The armies of Egypt, Alexander the Great, and even Napoleon all tramped up Salah al Din on their way to sack Jerusalem and other imperial prizes in the Levant. The British, when they ruled the area in the late nineteenth and early twentieth centuries, built a railway along the highway to more easily transport weapons and supplies in their battles with the Ottomans during the First World War. Egypt administered Gaza from 1948 until 1967, when Israel seized the territory.
"I have seen the Egyptians, the Israelis, and now the Palestinians rule this road," said Mr al Faqawi, glancing across the street at a life-size, sun-bleached poster of Hamas' dead spiritual leader and founder, Sheikh Ahmed Yassin. "Everything has changed." It is indeed the Palestinians themselves that are the new overlords of this 3,000-year-old highway, at one time a thriving corridor for the trade of silver, spices, wine and fish under Greek, Persian, Roman and later Byzantine rule.
But Hamas, the Islamist movement that seized control of Gaza from its Fatah rivals in 2007, now runs the road's dozen or so checkpoints. Under Israel's occupation of Gaza from 1967-2005, Salah al Din was closed to Palestinian traffic on an almost daily basis. "The Israelis would close the road every day," said Abu Osama, 28, a Hamas policeman manning a checkpoint stationed in an old Jewish synagogue in central Gaza. "We couldn't move from one end of Gaza to the other."

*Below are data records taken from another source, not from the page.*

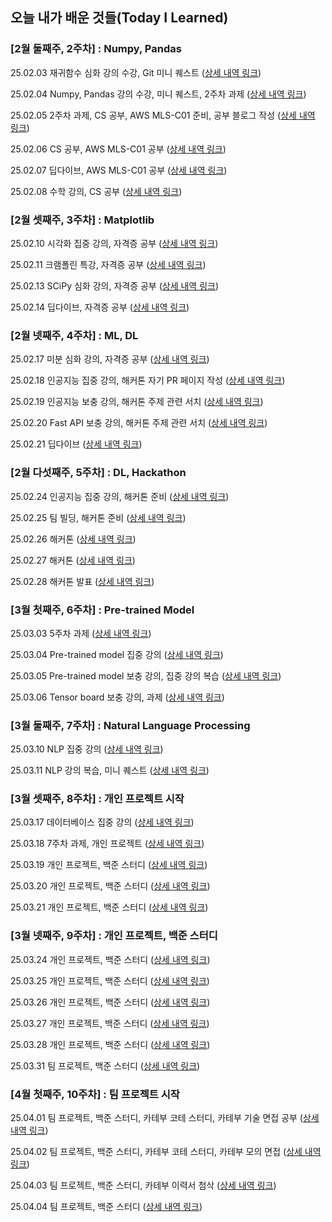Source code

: ## 오늘 내가 배운 것들(Today I Learned)

### [2월 둘째주, 2주차] : Numpy, Pandas

25.02.03 재귀함수 심화 강의 수강, Git 미니 퀘스트 ([상세 내역 링크](https://github.com/100-hours-a-week/juny.lee-til/blob/main/Feb/2025-02-03.md))

25.02.04 Numpy, Pandas 강의 수강, 미니 퀘스트, 2주차 과제 ([상세 내역 링크](https://github.com/100-hours-a-week/juny.lee-til/blob/main/Feb/2025-02-04.md))

25.02.05 2주차 과제, CS 공부, AWS MLS-C01 준비, 공부 블로그 작성 ([상세 내역 링크](https://github.com/100-hours-a-week/juny.lee-til/blob/main/Feb/2025-02-05.md))

25.02.06 CS 공부, AWS MLS-C01 공부 ([상세 내역 링크](https://github.com/100-hours-a-week/juny.lee-til/blob/main/Feb/2025-02-06.md))

25.02.07 딥다이브, AWS MLS-C01 공부 ([상세 내역 링크](https://github.com/100-hours-a-week/juny.lee-til/blob/main/Feb/2025-02-07.md))

25.02.08 수학 강의, CS 공부 ([상세 내역 링크](https://github.com/100-hours-a-week/juny.lee-til/blob/main/Feb/2025-02-08.md))

### [2월 셋째주, 3주차] : Matplotlib

25.02.10 시각화 집중 강의, 자격증 공부 ([상세 내역 링크](https://github.com/100-hours-a-week/juny.lee-til/blob/main/Feb/2025-02-10.md))

25.02.11 크램폴린 특강, 자격증 공부 ([상세 내역 링크](https://github.com/100-hours-a-week/juny.lee-til/blob/main/Feb/2025-02-11.md))

25.02.13 SCiPy 심화 강의, 자격증 공부 ([상세 내역 링크](https://github.com/100-hours-a-week/juny.lee-til/blob/main/Feb/2025-02-13.md))

25.02.14 딥다이브, 자격증 공부 ([상세 내역 링크](https://github.com/100-hours-a-week/juny.lee-til/blob/main/Feb/2025-02-14.md))

### [2월 넷째주, 4주차] : ML, DL

25.02.17 미분 심화 강의, 자격증 공부 ([상세 내역 링크](https://github.com/100-hours-a-week/juny.lee-til/blob/main/Feb/2025-02-17.md))

25.02.18 인공지능 집중 강의, 해커톤 자기 PR 페이지 작성 ([상세 내역 링크](https://github.com/100-hours-a-week/juny.lee-til/blob/main/Feb/2025-02-18.md))

25.02.19 인공지능 보충 강의, 해커톤 주제 관련 서치 ([상세 내역 링크](https://github.com/100-hours-a-week/juny.lee-til/blob/main/Feb/2025-02-19.md))

25.02.20 Fast API 보충 강의, 해커톤 주제 관련 서치 ([상세 내역 링크](https://github.com/100-hours-a-week/juny.lee-til/blob/main/Feb/2025-02-20.md))

25.02.21 딥다이브 ([상세 내역 링크](https://github.com/100-hours-a-week/juny.lee-til/blob/main/Feb/2025-02-21.md))

### [2월 다섯째주, 5주차] : DL, Hackathon

25.02.24 인공지능 집중 강의, 해커톤 준비 ([상세 내역 링크](https://github.com/100-hours-a-week/juny.lee-til/blob/main/Feb/2025-02-24.md))

25.02.25 팀 빌딩, 해커톤 준비 ([상세 내역 링크](https://github.com/100-hours-a-week/juny.lee-til/blob/main/Feb/2025-02-25.md))

25.02.26 해커톤 ([상세 내역 링크](https://github.com/100-hours-a-week/juny.lee-til/blob/main/Feb/2025-02-26.md))

25.02.27 해커톤 ([상세 내역 링크](https://github.com/100-hours-a-week/juny.lee-til/blob/main/Feb/2025-02-27.md))

25.02.28 해커톤 발표 ([상세 내역 링크](https://github.com/100-hours-a-week/juny.lee-til/blob/main/Feb/2025-02-28.md))

### [3월 첫째주, 6주차] : Pre-trained Model

25.03.03 5주차 과제 ([상세 내역 링크](https://github.com/100-hours-a-week/juny.lee-til/blob/main/Mar/2025-03-03.md))

25.03.04 Pre-trained model 집중 강의 ([상세 내역 링크](https://github.com/100-hours-a-week/juny.lee-til/blob/main/Mar/2025-03-04.md))

25.03.05 Pre-trained model 보충 강의, 집중 강의 복습 ([상세 내역 링크](https://github.com/100-hours-a-week/juny.lee-til/blob/main/Mar/2025-03-05.md))

25.03.06 Tensor board 보충 강의, 과제 ([상세 내역 링크](https://github.com/100-hours-a-week/juny.lee-til/blob/main/Mar/2025-03-06.md))

### [3월 둘째주, 7주차] : Natural Language Processing

25.03.10 NLP 집중 강의 ([상세 내역 링크](https://github.com/100-hours-a-week/juny.lee-til/blob/main/Mar/2025-03-10.md))

25.03.11 NLP 강의 복습, 미니 퀘스트 ([상세 내역 링크](https://github.com/100-hours-a-week/juny.lee-til/blob/main/Mar/2025-03-11.md))

### [3월 셋째주, 8주차] : 개인 프로젝트 시작

25.03.17 데이터베이스 집중 강의 ([상세 내역 링크](https://github.com/100-hours-a-week/juny.lee-til/blob/main/Mar/2025-03-17.md))

25.03.18 7주차 과제, 개인 프로젝트 ([상세 내역 링크](https://github.com/100-hours-a-week/juny.lee-til/blob/main/Mar/2025-03-18.md))

25.03.19 개인 프로젝트, 백준 스터디 ([상세 내역 링크](https://github.com/100-hours-a-week/juny.lee-til/blob/main/Mar/2025-03-19.md))

25.03.20 개인 프로젝트, 백준 스터디 ([상세 내역 링크](https://github.com/100-hours-a-week/juny.lee-til/blob/main/Mar/2025-03-20.md))

25.03.21 개인 프로젝트, 백준 스터디 ([상세 내역 링크](https://github.com/100-hours-a-week/juny.lee-til/blob/main/Mar/2025-03-21.md))

### [3월 넷째주, 9주차] : 개인 프로젝트, 백준 스터디

25.03.24 개인 프로젝트, 백준 스터디 ([상세 내역 링크](https://github.com/100-hours-a-week/juny.lee-til/blob/main/Mar/2025-03-24.md))

25.03.25 개인 프로젝트, 백준 스터디 ([상세 내역 링크](https://github.com/100-hours-a-week/juny.lee-til/blob/main/Mar/2025-03-25.md))

25.03.26 개인 프로젝트, 백준 스터디 ([상세 내역 링크](https://github.com/100-hours-a-week/juny.lee-til/blob/main/Mar/2025-03-26.md))

25.03.27 개인 프로젝트, 백준 스터디 ([상세 내역 링크](https://github.com/100-hours-a-week/juny.lee-til/blob/main/Mar/2025-03-27.md))

25.03.28 개인 프로젝트, 백준 스터디 ([상세 내역 링크](https://github.com/100-hours-a-week/juny.lee-til/blob/main/Mar/2025-03-28.md))

25.03.31 팀 프로젝트, 백준 스터디 ([상세 내역 링크](https://github.com/100-hours-a-week/juny.lee-til/blob/main/Mar/2025-03-31.md))

### [4월 첫째주, 10주차] : 팀 프로젝트 시작

25.04.01 팀 프로젝트, 백준 스터디, 카테부 코테 스터디, 카테부 기술 면접 공부 ([상세 내역 링크](https://github.com/100-hours-a-week/juny.lee-til/blob/main/Apr/2025-04-01.md))

25.04.02 팀 프로젝트, 백준 스터디, 카테부 코테 스터디, 카테부 모의 면접 ([상세 내역 링크](https://github.com/100-hours-a-week/juny.lee-til/blob/main/Apr/2025-04-02.md))

25.04.03 팀 프로젝트, 백준 스터디, 카테부 이력서 첨삭 ([상세 내역 링크](https://github.com/100-hours-a-week/juny.lee-til/blob/main/Apr/2025-04-03.md))

25.04.04 팀 프로젝트, 백준 스터디 ([상세 내역 링크](https://github.com/100-hours-a-week/juny.lee-til/blob/main/Apr/2025-04-04.md))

Now, toiling farmers, tinkering mechanics and an array of colourful roadside businesses span the length of Salah al Din, from central to southern Gaza. Camels weave aimlessly between its lanes, workers dig for gravel at its edges, and teetering, horn-blaring lorries run up and down the road to ferry smuggled goods and aid assistance to Gaza's 1.5 million people under an Israeli-Egyptian blockade. "When I was younger, all of this was orange groves, open farms," said Abu Yusuf, 53, a blacksmith from the southern Gaza Strip town of Khan Younis, where the road curves east to meet the city's bustling vegetable and carpentry markets.
"Now, it is people, buildings, businesses, cars," he said, sweeping his arm out towards the sides of the road. "Everything comes down this road." The highway's vibrant traffic of travellers and commerce cannot go far, however. Just 15km south of Abu Yusuf's workshop, Salah al Din is choked-off by the enclave's sealed border with Egypt at Rafah. Salah al Din once ran all the way to the Egyptian seaside town of Al-Arish, 50km from Rafah, where it was known as the "Way of Horus" in Ptolemaic Egypt, in reference to the ancient Egyptian god of the sky, and whose pilgrims and merchants were raided regularly by the Bedouin of Egypt's Sinai Peninsula on their way to Gaza.
On this day, according to authorities, the border is open to Palestinian passengers both leaving and returning to Gaza. But the territory's more recent political landscape - where the Hamas government goes unrecognised by western powers - strangles the historically fluid border and leaves thousands stranded on both sides of the dusty crossing. "I came to Gaza through Egypt, so I should leave through Egypt, but I am stuck," Solia Idris, 34, a Gaza native with a Swiss passport, said at the border. "This is our life, but we are used to it; we are used to being closed off on all sides."